Monday, 16 March 2015

Tony Abbott refuses to apologise for 'lifestyle choices' comments

 Extract from The Guardian

Australian PM stands by his comments in the face of mounting criticism from Indigenous leaders, including ‘father of reconciliation’ Patrick Dodson
Patrick Dodson has said Tony Abott “does not have the knowledge” to take the country towards regonition of Indigenous people in the constitution
Patrick Dodson has said Tony Abott “does not have the knowledge” to take the country towards regonition of Indigenous people in the constitution Photograph: April Fonti/AAP
Tony Abbott has refused to concede that saying Aboriginal people who live in remote communities have made a “lifestyle choice” was a poor choice of words as the father of reconciliation issued a public plea to rebuild relations with Indigenous people.

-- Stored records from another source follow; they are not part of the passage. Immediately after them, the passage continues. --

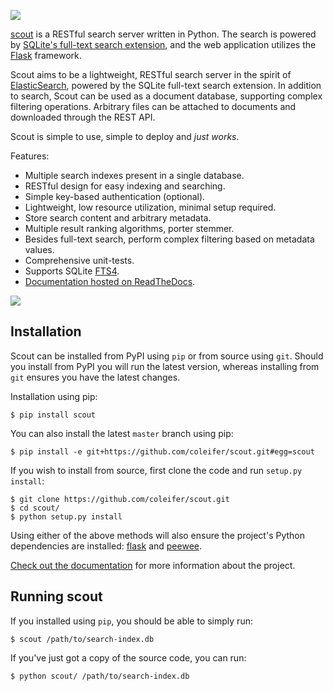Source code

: ![](http://media.charlesleifer.com/blog/photos/scout-logo.png)

[scout](https://scout.readthedocs.io/en/latest/) is a RESTful search server
written in Python. The search is powered by [SQLite's full-text search extension](http://sqlite.org/fts3.html),
and the web application utilizes the [Flask](http://flask.pocoo.org) framework.

Scout aims to be a lightweight, RESTful search server in the spirit of
[ElasticSearch](https://www.elastic.co), powered by the SQLite full-text search
extension. In addition to search, Scout can be used as a document database,
supporting complex filtering operations. Arbitrary files can be attached to
documents and downloaded through the REST API.

Scout is simple to use, simple to deploy and *just works*.

Features:

* Multiple search indexes present in a single database.
* RESTful design for easy indexing and searching.
* Simple key-based authentication (optional).
* Lightweight, low resource utilization, minimal setup required.
* Store search content and arbitrary metadata.
* Multiple result ranking algorithms, porter stemmer.
* Besides full-text search, perform complex filtering based on metadata values.
* Comprehensive unit-tests.
* Supports SQLite [FTS4](http://sqlite.org/fts3.html).
* [Documentation hosted on ReadTheDocs](https://scout.readthedocs.io/en/latest/).

![](https://api.travis-ci.org/coleifer/scout.svg?branch=master)

## Installation

Scout can be installed from PyPI using `pip` or from source using `git`. Should you install from PyPI you will run the latest version, whereas installing from `git` ensures you have the latest changes.

Installation using pip:

```console
$ pip install scout
```

You can also install the latest `master` branch using pip:

```console
$ pip install -e git+https://github.com/coleifer/scout.git#egg=scout
```

If you wish to install from source, first clone the code and run `setup.py install`:

```console
$ git clone https://github.com/coleifer/scout.git
$ cd scout/
$ python setup.py install
```

Using either of the above methods will also ensure the project's Python dependencies are installed: [flask](http://flask.pocoo.org) and [peewee](http://docs.peewee-orm.com).

[Check out the documentation](https://scout.readthedocs.io/en/latest/) for more information about the project.

## Running scout

If you installed using `pip`, you should be able to simply run:

```console
$ scout /path/to/search-index.db
```

If you've just got a copy of the source code, you can run:

```console
$ python scout/ /path/to/search-index.db
```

The Australian prime minister has suffered near universal criticism from Aboriginal leaders over his “lifestyle choice” comments last week when he was defending the closure of Indigenous communities in Western Australia.
He has refused to apologise for the remarks and stood by them when asked if he would at least concede it was a poor choice of words.

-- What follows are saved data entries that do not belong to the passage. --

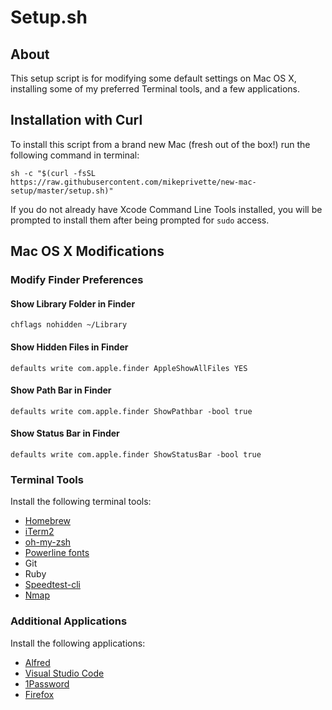 # Setup.sh

## About

This setup script is for modifying some default settings on Mac OS X, installing some of my preferred Terminal tools, and a few applications.

## Installation with Curl

To install this script from a brand new Mac (fresh out of the box!) run the following command in terminal:

``` sh -c "$(curl -fsSL https://raw.githubusercontent.com/mikeprivette/new-mac-setup/master/setup.sh)" ```

If you do not already have Xcode Command Line Tools installed, you will be prompted to install them after being prompted for ``` sudo ``` access.

## Mac OS X Modifications

### Modify Finder Preferences

#### Show Library Folder in Finder

``` chflags nohidden ~/Library ```

#### Show Hidden Files in Finder

``` defaults write com.apple.finder AppleShowAllFiles YES ```

#### Show Path Bar in Finder

``` defaults write com.apple.finder ShowPathbar -bool true ```

#### Show Status Bar in Finder

``` defaults write com.apple.finder ShowStatusBar -bool true ``` 

### Terminal Tools

Install the following terminal tools:

- [Homebrew](https://brew.sh/)
- [iTerm2](https://www.iterm2.com/)
- [oh-my-zsh](https://ohmyz.sh/)
- [Powerline fonts](https://github.com/powerline/fonts)
- Git
- Ruby
- [Speedtest-cli](https://github.com/sivel/speedtest-cli)
- [Nmap](https://nmap.org/)

### Additional Applications

Install the following applications:

- [Alfred](https://www.alfredapp.com/)
- [Visual Studio Code](https://code.visualstudio.com/)
- [1Password](https://1password.com/)
- [Firefox](https://www.mozilla.org/en-US/firefox/new/)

“I’m not going to concede that. I accept people have a right to be critical of me, but I’m certainly not going to concede that,” he told Sky News on Saturday.
“The point I was trying to make was that we need to get the kids to school, the adults to work, we need to have safe communities and in order to sustain a school you normally need a certain number of people, in order to sustain an economy you normally need a certain number of people and in order to have police – and I accept that not every community needs resident police – but certainly in order to have resident police you need to have a certain number of people there.”
Indigenous leader Noel Pearson and the prime minister’s adviser on Indigenous affairs, Warren Mundine, are among those who have criticised Abbott’s comments, but Abbott characterised their responses as quibbling.
“I do interviews every day and people may well quibble over particular words that I have used, and if people want to say that I should have expressed myself differently, that’s their right,” he said.
Indigenous leader, Patrick Dodson, known as the “father of reconciliation” issued a plea over the weekend for Abbott to reconsider his approach to Indigenous affairs saying he could be putting Indigenous recognition in the constitution at risk.
“I don’t think he’s capable of it, despite his good wishes or his best intentions,” he said in an interview with Fairfax Media in Broome. “He just doesn’t have knowledge and without knowledge he’s not going to be able to do much to take the country forward around Indigenous relationships and non-Indigenous relationships. That’s the sad part about it.”
Dodson said in the past there had always been an avenue for dialogue between Aboriginal people and the government, whether it was the Labor party or the Liberal party, but now they were unable to debate.
Dodson said a meeting with Indigenous leaders from across Australia was the first crucial step in rebuilding relations.
“We’ve got to get away from just thinking about program and policy and start thinking in terms of a relationship,” he said.
“Does Australia want to have a relationship with Aboriginal people, or does it not? Or does it simply want to improve the management and control systems over the lives of Aboriginal people? That’s the seminal issue.
“Everything to date has been about management. How do we keep them in the reserves, isolated from the public? Then, how do we force them into some form of assimilation? And now? No one knows where it is going now.”
Abbott was talking to a local ABC station based in the Western Australia city of Kalgoorlie when he made the original comments.
“What we can’t do is endlessly subsidise lifestyle choices if those lifestyle choices are not conducive to the kind of full participation in Australian society that everyone should have,” Abbott said on Tuesday.
“If people choose to live miles away from where there’s a school, if people choose not to access the school of the air, if people choose to live where there’s no jobs, obviously it’s very, very difficult to close the gap.
“It is not unreasonable for the state government to say if the cost of providing services in a particular remote location is out of all proportion to the benefits being delivered. Fine, by all means live in a remote location, but there’s a limit to what you can expect the state to do for you if you want to live there.”